|Mwalimu would have gotten stroke if he was...|
|(A) man is developing himself when he grows or earns enough to
provide decent conditions for himself and his family; he is not being
developed if someone gives him these things," says Julius Kambarage
Nyerere in his book Uhuru na Maendeleo, 1973.
If Mwalimu Nyerere was to resurrect today he will be surprised to see the nation he founded 50 years and ran for about quarter a century still depends on donor aid to keep its operations going by almost 40 per cent, condemning Mwalimu's most cherished self reliance policy to national achieves.
Not only that the country's dependence to donor aids is alarming but also the gap between the haves and the haven't has widen further, with few enjoying the national cake as majority citizens are merely surviving. Take an example of Dar es Salaam where most of the haves stay on posh suburbs- Mbezi Beach, Oyster Bay, Masaki and Mikocheni- while majority remained crammed at poorly serviced settlements like Tandale, Manzese and Tandika, living on less than a dollar (1,600/-) a day.
Illiteracy and lack of formal education is on the rise in Tanzania. In the 1980's, the level of literacy in the country was around 80 per cent, with many people at the time being able to read and understand messages meant for their well being. Today, according to Tanzania Commission to Aids (TACAIDS), the literacy rate has ped to less than 60 per cent, meaning that less people can understand written messages.
The shilling that Mwalimu left exchanging at about 800/- a dollar in 1999 has depreciated fast to 1,700/- per dollar, according to the exchange rates this week. This is the lowest rate since the shilling was introduced 45 years ago. Mwalimu Nyerere firmly supported strong local currency, always opposing market determined exchange regime in favour of fixed rate.
The shilling exchange issue cost the job of then Minister for Finance Edwin Mtei who had wanted to introduce market determined exchange rates at the expense of the fixed regime during Nyerere's administration. The economy Mwalimu fought tirelessly to build for the benefit of all Tanzanians has literally lost direction amid power woes, shilling depreciation, current account deficit and high inflation rates that are inflicting the macroeconomic pillars.

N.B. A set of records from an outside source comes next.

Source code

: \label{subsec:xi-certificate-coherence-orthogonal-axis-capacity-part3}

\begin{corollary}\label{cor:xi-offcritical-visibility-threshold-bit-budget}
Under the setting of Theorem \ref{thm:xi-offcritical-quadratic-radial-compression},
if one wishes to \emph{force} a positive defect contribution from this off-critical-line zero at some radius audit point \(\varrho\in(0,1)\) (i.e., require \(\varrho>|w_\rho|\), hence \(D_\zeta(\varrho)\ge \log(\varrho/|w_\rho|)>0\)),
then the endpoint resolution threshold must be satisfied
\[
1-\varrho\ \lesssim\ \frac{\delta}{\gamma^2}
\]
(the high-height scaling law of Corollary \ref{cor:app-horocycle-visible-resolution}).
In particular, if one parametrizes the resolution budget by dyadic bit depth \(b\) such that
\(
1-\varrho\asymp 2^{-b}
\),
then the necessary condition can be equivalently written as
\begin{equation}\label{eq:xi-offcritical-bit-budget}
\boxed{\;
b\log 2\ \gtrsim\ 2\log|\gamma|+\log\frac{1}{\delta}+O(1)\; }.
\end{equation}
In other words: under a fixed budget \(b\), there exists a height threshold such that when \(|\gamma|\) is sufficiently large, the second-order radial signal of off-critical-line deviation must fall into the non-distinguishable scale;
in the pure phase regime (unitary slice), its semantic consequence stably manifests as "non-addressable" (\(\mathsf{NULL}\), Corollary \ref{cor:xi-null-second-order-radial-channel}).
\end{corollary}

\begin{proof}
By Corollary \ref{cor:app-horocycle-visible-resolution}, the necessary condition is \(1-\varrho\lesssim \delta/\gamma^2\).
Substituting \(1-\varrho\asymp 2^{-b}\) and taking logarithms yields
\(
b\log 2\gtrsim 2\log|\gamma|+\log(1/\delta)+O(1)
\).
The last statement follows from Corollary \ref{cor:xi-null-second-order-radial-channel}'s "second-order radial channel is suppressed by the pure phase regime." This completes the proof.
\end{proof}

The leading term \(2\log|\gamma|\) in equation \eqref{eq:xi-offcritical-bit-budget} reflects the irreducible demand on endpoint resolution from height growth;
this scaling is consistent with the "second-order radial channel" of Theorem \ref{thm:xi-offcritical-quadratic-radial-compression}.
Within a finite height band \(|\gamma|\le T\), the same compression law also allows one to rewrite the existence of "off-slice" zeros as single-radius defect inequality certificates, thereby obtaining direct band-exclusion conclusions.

Mwalimu will be surprised to see that the banks he nationalised in 1967 are fully operational but in private hands. When Nyerere died in 1999, he left hardly five banks-CRDB, NBC, Tanzania Investment Bank (TIB), Postal Bank and the first foreign bank to enter the local market after trade liberalisation, Standard Chartered Bank. But today there are 45 commercial banks and financial institutions, mostly confined in cities.
The insurance sector was at its nascent stage, with the National Insurance Corporation enjoying market monopoly but today, with over 30 insurance firms, NIC is no longer that dominant. The power rationing and slow pace of building capacity for power generation from cheap sources will add to the surprises that Mwalimu will face if he happens to emerge from the grave today.
A mere 10 per cent of all Tanzanians have connection to the national electricity grid. Mwalimu opposed mining of the country's mineral reserves, gold in particular, pending capacity building to allow Tanzanians themselves to benefit from the reserves. The old man will definitely get stroke if he happens to see all that is happening in the mining sector!
The country's wealth is on the hands of few privileged, mostly foreigners. The hotels, mines, real estates, banks, insurance firms, airlines, transport companies and manufacturing firms are foreign owned, with majority of Tanzanians squeezed on petty trading-saloons, barber shops, groceries and second hand clothes.
The peace and tranquillity that Mwalimu left are slowly fading away as manifested by the last general elections that were characterised by violence as a resulted of alleged election rigging. The country's beautiful beaches have turned into transit routes of drugs, hotels, state-of-the-art Bank of Tanzania building, hospitals and dispensaries, and schools.
Yes, a lot of schools and hospitals and dispensaries without workforce, amid deteriorating quality of education. On Malaria yes, the biggest stride has been made and the country received recently an international medal for that. After his Presidency Nyerere remained the Chairman of CCM until 1990 when Ali Hassan Mwinyi took over. Nyerere remained vocal about the extent of corruption and corrupt officials during the Mwinyi administration.
He also blocked Jakaya Kikwete's nomination for the presidency, citing that he was too young to run a country. Nyerere was instrumental in getting Benjamin Mkapa elected (Mkapa had been Minister of Foreign Affairs for a time during Nyerere's administration). Mr Kikwete later became president in 2005 and won a second term in 2010.